Fig. 5: METTL3 facilitates pri-miR-17-92 processing by m⁶A modification on the A879 locus.

a Results of m⁶A-RIP and DGCR8-RIP in METTL3-overexpressing (lvM3) and control (lvCTL) MKN-45 cells. b Results of m⁶A-RIP and DGCR8-RIP in METTL3-reducing (shM3) and control (shCTL) HGC-27 cells. Input RNA and RNA pulled down by specific (anti-m⁶A or anti-DGCR8) antibodies (Sab) or polyclonal immunoglobulin G (IgG) were quantified by RT-PCR, and their ratios to corresponding inputs were shown in a, b. c Schematic diagram of the wild type pri-miR-17-92 (WT), miniMIR17HG, and pri-miR-17-92 with point mutations. “GGAC” motifs were not displayed in the diagram when mutated into “GGCC”. d Fold change (control vs. METTL3-reducing HGC-27 cells) of miR-19a, 19b, 20a, and their mean values when cells were transfected with vectors encoding pri-miR-17-92-WT or those with point mutations.

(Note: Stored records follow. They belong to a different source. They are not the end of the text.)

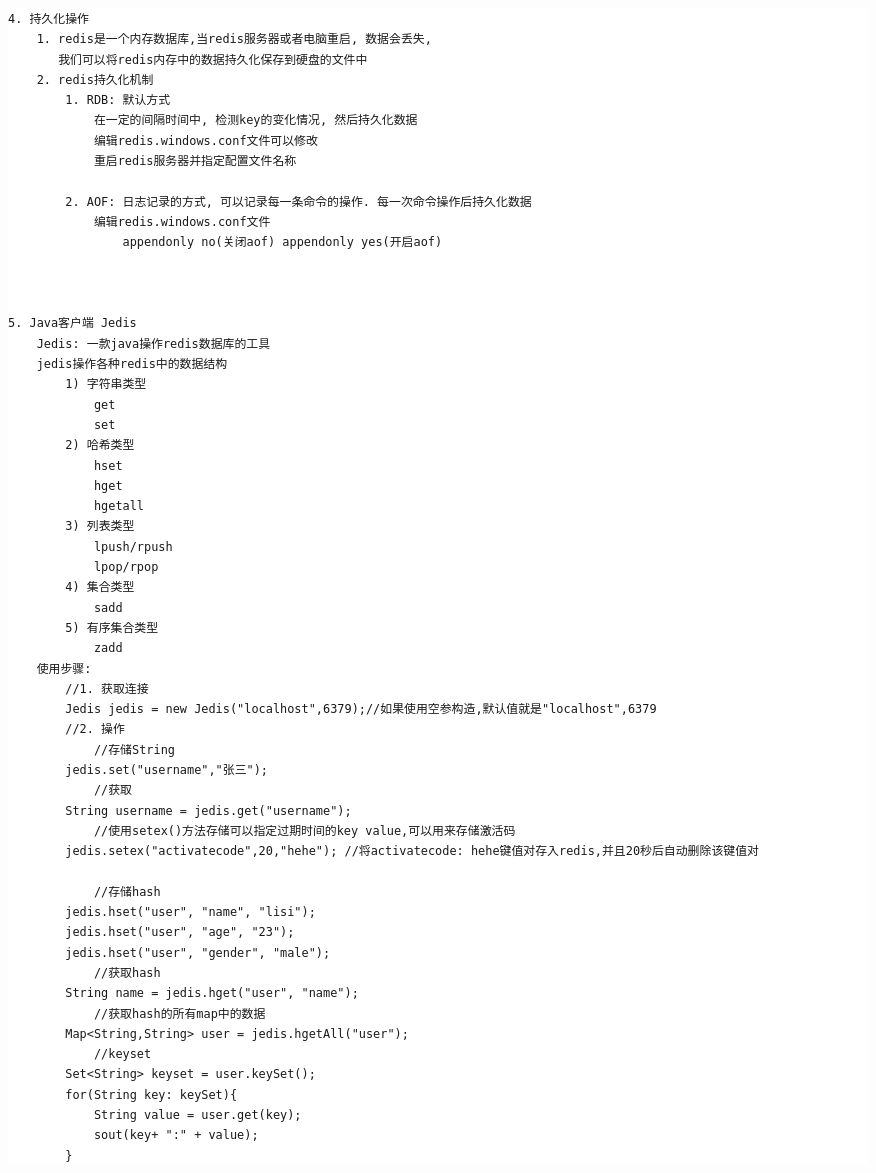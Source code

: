 		
	4. 持久化操作
		1. redis是一个内存数据库,当redis服务器或者电脑重启, 数据会丢失,
		   我们可以将redis内存中的数据持久化保存到硬盘的文件中
		2. redis持久化机制
			1. RDB: 默认方式
				在一定的间隔时间中, 检测key的变化情况, 然后持久化数据
				编辑redis.windows.conf文件可以修改
				重启redis服务器并指定配置文件名称
			
			2. AOF: 日志记录的方式, 可以记录每一条命令的操作. 每一次命令操作后持久化数据
				编辑redis.windows.conf文件
					appendonly no(关闭aof) appendonly yes(开启aof) 
			
		
		
	5. Java客户端 Jedis
		Jedis: 一款java操作redis数据库的工具		
		jedis操作各种redis中的数据结构
			1) 字符串类型
				get
				set
			2) 哈希类型 
				hset
				hget
				hgetall
			3) 列表类型
				lpush/rpush
				lpop/rpop
			4) 集合类型
				sadd
			5) 有序集合类型
				zadd
		使用步骤:	
			//1. 获取连接
			Jedis jedis = new Jedis("localhost",6379);//如果使用空参构造,默认值就是"localhost",6379
			//2. 操作
				//存储String
			jedis.set("username","张三");
				//获取
			String username = jedis.get("username");
				//使用setex()方法存储可以指定过期时间的key value,可以用来存储激活码
			jedis.setex("activatecode",20,"hehe"); //将activatecode: hehe键值对存入redis,并且20秒后自动删除该键值对
			
				//存储hash
			jedis.hset("user", "name", "lisi");
			jedis.hset("user", "age", "23");
			jedis.hset("user", "gender", "male");
				//获取hash
			String name = jedis.hget("user", "name");
				//获取hash的所有map中的数据
			Map<String,String> user = jedis.hgetAll("user");
				//keyset
			Set<String> keyset = user.keySet();
			for(String key: keySet){
				String value = user.get(key);
				sout(key+ ":" + value);
			}
			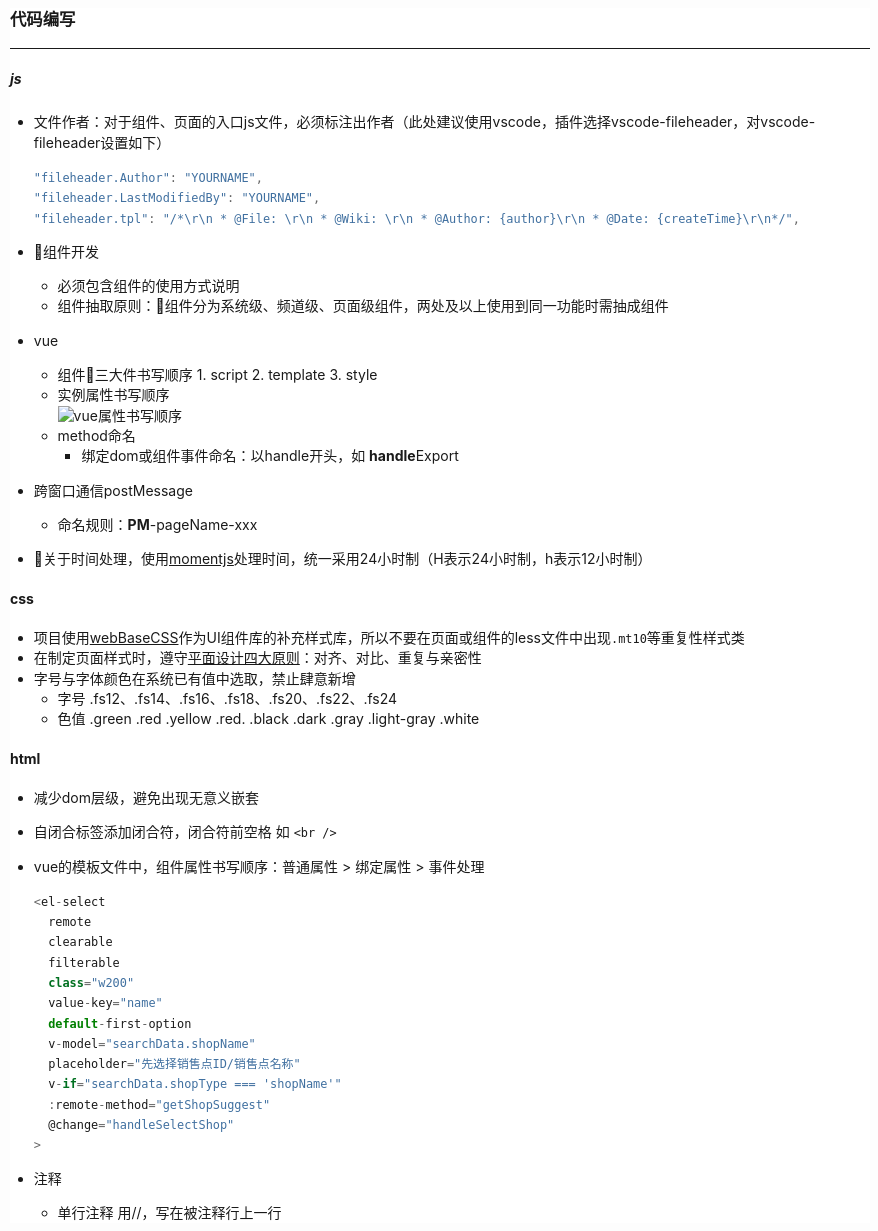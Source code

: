 ### 代码编写
---
##### js
- 文件作者：对于组件、页面的入口js文件，必须标注出作者（此处建议使用vscode，插件选择vscode-fileheader，对vscode-fileheader设置如下）

  ```js
  "fileheader.Author": "YOURNAME",
  "fileheader.LastModifiedBy": "YOURNAME",
  "fileheader.tpl": "/*\r\n * @File: \r\n * @Wiki: \r\n * @Author: {author}\r\n * @Date: {createTime}\r\n*/",

  ```
- 组件开发
  - 必须包含组件的使用方式说明
  - 组件抽取原则：组件分为系统级、频道级、页面级组件，两处及以上使用到同一功能时需抽成组件
- vue
  - 组件三大件书写顺序 1. script 2. template 3. style
  - 实例属性书写顺序   
    ![vue属性书写顺序]()
  - method命名
    - 绑定dom或组件事件命名：以handle开头，如 **handle**Export
- 跨窗口通信postMessage
  - 命名规则：**PM**-pageName-xxx
- 关于时间处理，使用[momentjs](https://momentjs.com/docs/)处理时间，统一采用24小时制（H表示24小时制，h表示12小时制）

#### css
- 项目使用[webBaseCSS](https://attacking.github.io/webBaseCSS/)作为UI组件库的补充样式库，所以不要在页面或组件的less文件中出现```.mt10```等重复性样式类
- 在制定页面样式时，遵守[平面设计四大原则](https://zhuanlan.zhihu.com/p/26699949)：对齐、对比、重复与亲密性
- 字号与字体颜色在系统已有值中选取，禁止肆意新增
  - 字号 .fs12、.fs14、.fs16、.fs18、.fs20、.fs22、.fs24
  - 色值 .green .red .yellow .red. .black .dark .gray .light-gray .white

#### html
- 减少dom层级，避免出现无意义嵌套
- 自闭合标签添加闭合符，闭合符前空格 如 `<br />`
- vue的模板文件中，组件属性书写顺序：普通属性 > 绑定属性 > 事件处理

  ```js
  <el-select
    remote
    clearable
    filterable
    class="w200"
    value-key="name"
    default-first-option
    v-model="searchData.shopName"
    placeholder="先选择销售点ID/销售点名称"
    v-if="searchData.shopType === 'shopName'"
    :remote-method="getShopSuggest"
    @change="handleSelectShop"
  >
  ```
- 注释
  - 单行注释 用//，写在被注释行上一行
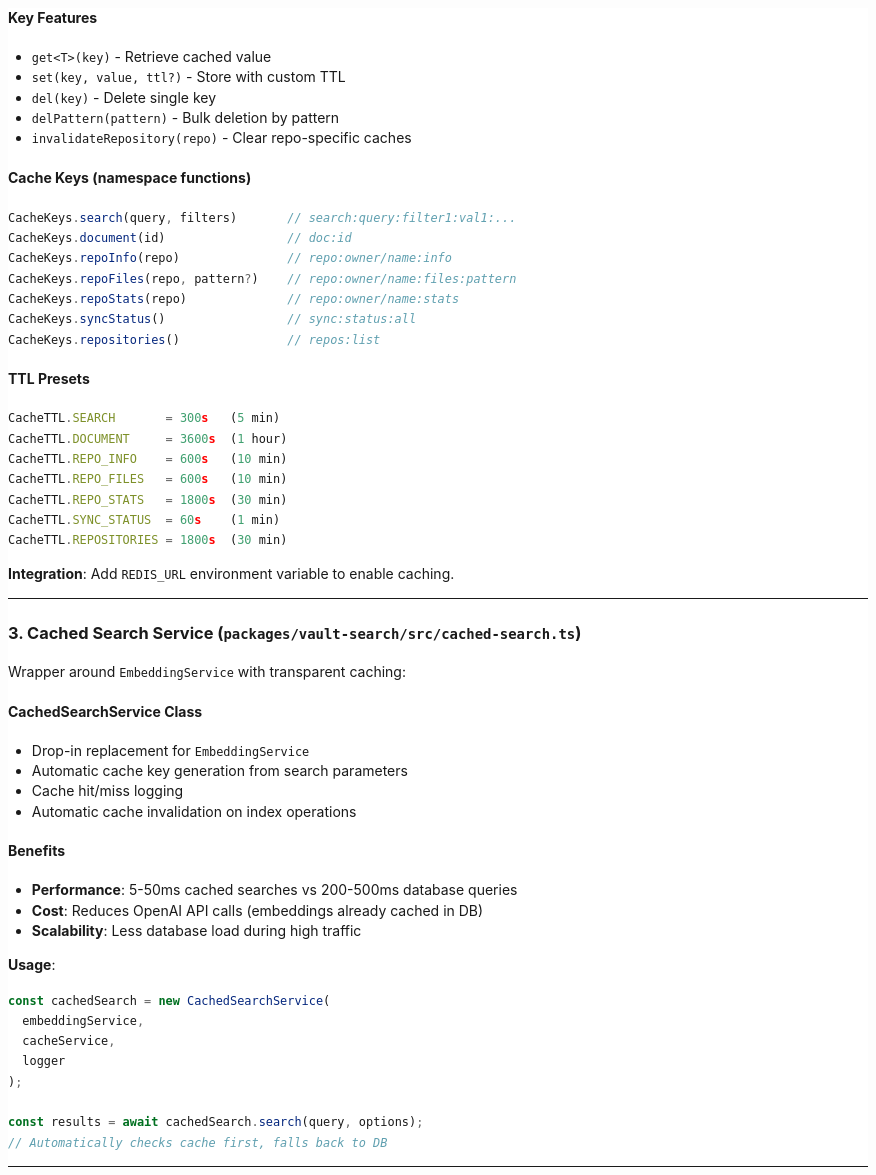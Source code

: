 #### **Key Features**
- `get<T>(key)` - Retrieve cached value
- `set(key, value, ttl?)` - Store with custom TTL
- `del(key)` - Delete single key
- `delPattern(pattern)` - Bulk deletion by pattern
- `invalidateRepository(repo)` - Clear repo-specific caches

#### **Cache Keys** (namespace functions)
```typescript
CacheKeys.search(query, filters)       // search:query:filter1:val1:...
CacheKeys.document(id)                 // doc:id
CacheKeys.repoInfo(repo)               // repo:owner/name:info
CacheKeys.repoFiles(repo, pattern?)    // repo:owner/name:files:pattern
CacheKeys.repoStats(repo)              // repo:owner/name:stats
CacheKeys.syncStatus()                 // sync:status:all
CacheKeys.repositories()               // repos:list
```

#### **TTL Presets**
```typescript
CacheTTL.SEARCH       = 300s   (5 min)
CacheTTL.DOCUMENT     = 3600s  (1 hour)
CacheTTL.REPO_INFO    = 600s   (10 min)
CacheTTL.REPO_FILES   = 600s   (10 min)
CacheTTL.REPO_STATS   = 1800s  (30 min)
CacheTTL.SYNC_STATUS  = 60s    (1 min)
CacheTTL.REPOSITORIES = 1800s  (30 min)
```

**Integration**: Add `REDIS_URL` environment variable to enable caching.

---

### 3. Cached Search Service (`packages/vault-search/src/cached-search.ts`)

Wrapper around `EmbeddingService` with transparent caching:

#### **CachedSearchService Class**
- Drop-in replacement for `EmbeddingService`
- Automatic cache key generation from search parameters
- Cache hit/miss logging
- Automatic cache invalidation on index operations

#### **Benefits**
- **Performance**: 5-50ms cached searches vs 200-500ms database queries
- **Cost**: Reduces OpenAI API calls (embeddings already cached in DB)
- **Scalability**: Less database load during high traffic

**Usage**:
```typescript
const cachedSearch = new CachedSearchService(
  embeddingService,
  cacheService,
  logger
);

const results = await cachedSearch.search(query, options);
// Automatically checks cache first, falls back to DB
```

---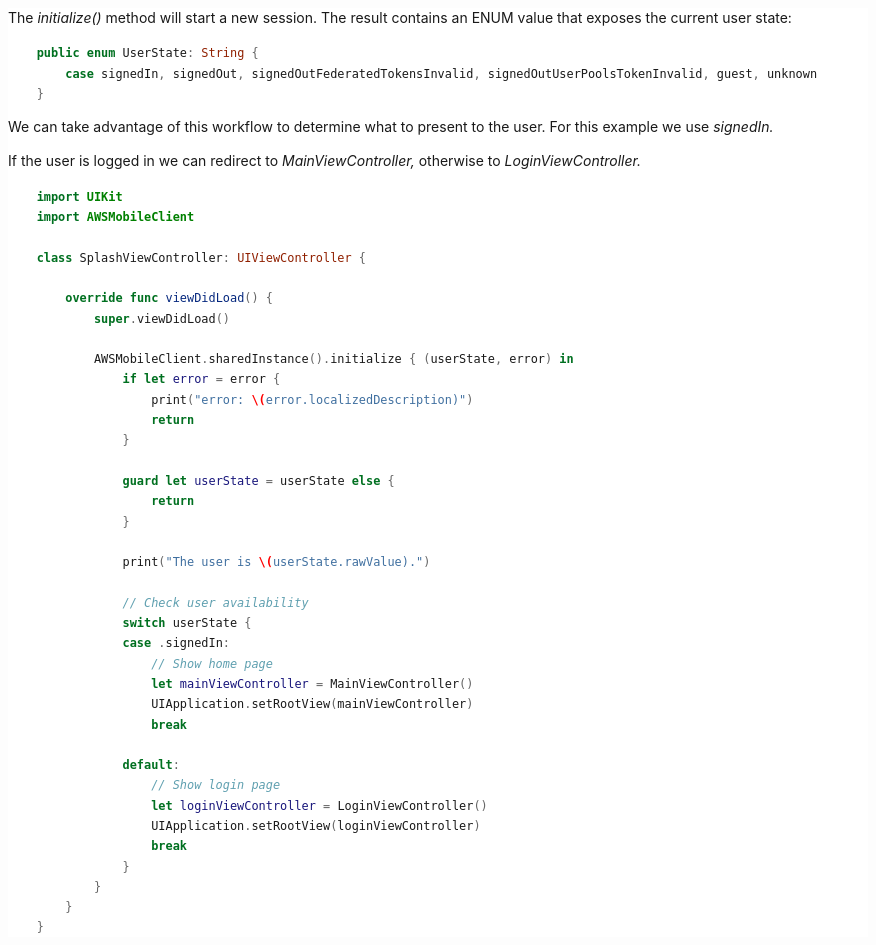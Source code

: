 The *initialize()* method will start a new session. The result contains an ENUM value that exposes the current user state:
```swift
    public enum UserState: String {
        case signedIn, signedOut, signedOutFederatedTokensInvalid, signedOutUserPoolsTokenInvalid, guest, unknown
    }
```

We can take advantage of this workflow to determine what to present to the user. For this example we use *signedIn.*

If the user is logged in we can redirect to *MainViewController,* otherwise to *LoginViewController.*
```swift
    import UIKit
    import AWSMobileClient
    
    class SplashViewController: UIViewController {
    
        override func viewDidLoad() {
            super.viewDidLoad()
    
            AWSMobileClient.sharedInstance().initialize { (userState, error) in
                if let error = error {
                    print("error: \(error.localizedDescription)")
                    return
                }
                
                guard let userState = userState else {
                    return
                }
                
                print("The user is \(userState.rawValue).")
                
                // Check user availability
                switch userState {
                case .signedIn:
                    // Show home page
                    let mainViewController = MainViewController()
                    UIApplication.setRootView(mainViewController)
                    break
                    
                default:
                    // Show login page
                    let loginViewController = LoginViewController()
                    UIApplication.setRootView(loginViewController)
                    break
                }
            }
        }
    }
```
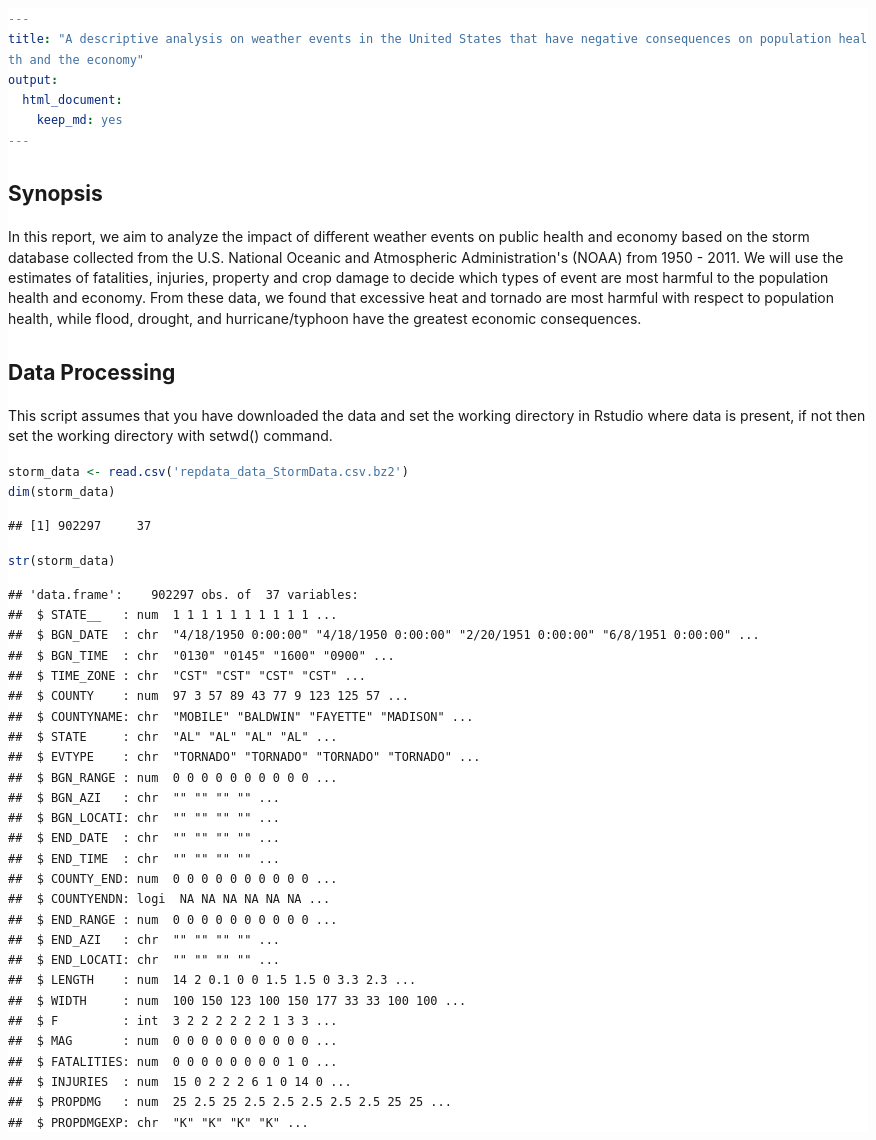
 ```yaml
---
title: "A descriptive analysis on weather events in the United States that have negative consequences on population health and the economy"
output: 
  html_document: 
    keep_md: yes
---
```

## Synopsis

In this report, we aim to analyze the impact of different weather events on public health and economy based on the storm database collected from the U.S. National Oceanic and Atmospheric Administration's (NOAA) from 1950 - 2011. We will use the estimates of fatalities, injuries, property and crop damage to decide which types of event are most harmful to the population health and economy. From these data, we found that excessive heat and tornado are most harmful with respect to population health, while flood, drought, and hurricane/typhoon have the greatest economic consequences.

## Data Processing

This script assumes that you have downloaded the data and set the working directory in Rstudio where data is present, if not then set the working directory with setwd() command.


```r
storm_data <- read.csv('repdata_data_StormData.csv.bz2')
dim(storm_data)
```

```
## [1] 902297     37
```

```r
str(storm_data)
```

```
## 'data.frame':	902297 obs. of  37 variables:
##  $ STATE__   : num  1 1 1 1 1 1 1 1 1 1 ...
##  $ BGN_DATE  : chr  "4/18/1950 0:00:00" "4/18/1950 0:00:00" "2/20/1951 0:00:00" "6/8/1951 0:00:00" ...
##  $ BGN_TIME  : chr  "0130" "0145" "1600" "0900" ...
##  $ TIME_ZONE : chr  "CST" "CST" "CST" "CST" ...
##  $ COUNTY    : num  97 3 57 89 43 77 9 123 125 57 ...
##  $ COUNTYNAME: chr  "MOBILE" "BALDWIN" "FAYETTE" "MADISON" ...
##  $ STATE     : chr  "AL" "AL" "AL" "AL" ...
##  $ EVTYPE    : chr  "TORNADO" "TORNADO" "TORNADO" "TORNADO" ...
##  $ BGN_RANGE : num  0 0 0 0 0 0 0 0 0 0 ...
##  $ BGN_AZI   : chr  "" "" "" "" ...
##  $ BGN_LOCATI: chr  "" "" "" "" ...
##  $ END_DATE  : chr  "" "" "" "" ...
##  $ END_TIME  : chr  "" "" "" "" ...
##  $ COUNTY_END: num  0 0 0 0 0 0 0 0 0 0 ...
##  $ COUNTYENDN: logi  NA NA NA NA NA NA ...
##  $ END_RANGE : num  0 0 0 0 0 0 0 0 0 0 ...
##  $ END_AZI   : chr  "" "" "" "" ...
##  $ END_LOCATI: chr  "" "" "" "" ...
##  $ LENGTH    : num  14 2 0.1 0 0 1.5 1.5 0 3.3 2.3 ...
##  $ WIDTH     : num  100 150 123 100 150 177 33 33 100 100 ...
##  $ F         : int  3 2 2 2 2 2 2 1 3 3 ...
##  $ MAG       : num  0 0 0 0 0 0 0 0 0 0 ...
##  $ FATALITIES: num  0 0 0 0 0 0 0 0 1 0 ...
##  $ INJURIES  : num  15 0 2 2 2 6 1 0 14 0 ...
##  $ PROPDMG   : num  25 2.5 25 2.5 2.5 2.5 2.5 2.5 25 25 ...
##  $ PROPDMGEXP: chr  "K" "K" "K" "K" ...
```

Statistical significance is for comparisons between cells transfected with pri-miR-17-92-WT and those with mutations. e m⁶A-RIP in METTL3-reducing and control HGC-27 cells transfected with pri-miR-17-92-WT, A879, or empty vector (EV). RNAs pulled down by anti-m⁶A or IgG were quantified by RT-PCR, and their ratios to inputs are displayed. Statistical significance is for comparisons between the m⁶A-RIP data from cells transfected with WT and A879C. f, g Proliferation and migration assays of HGC-27 cells overexpressing pri-miR-17-92-WT, A879C, and EV. The indicated significances were for comparisons between cells overexpressing pri-miR-17-92-WT and A879C. n = 3 for each group. Data are presented as mean ± SD. ^nsP > 0.05; **P < 0.01; ***P < 0.001; ****P < 0.0001.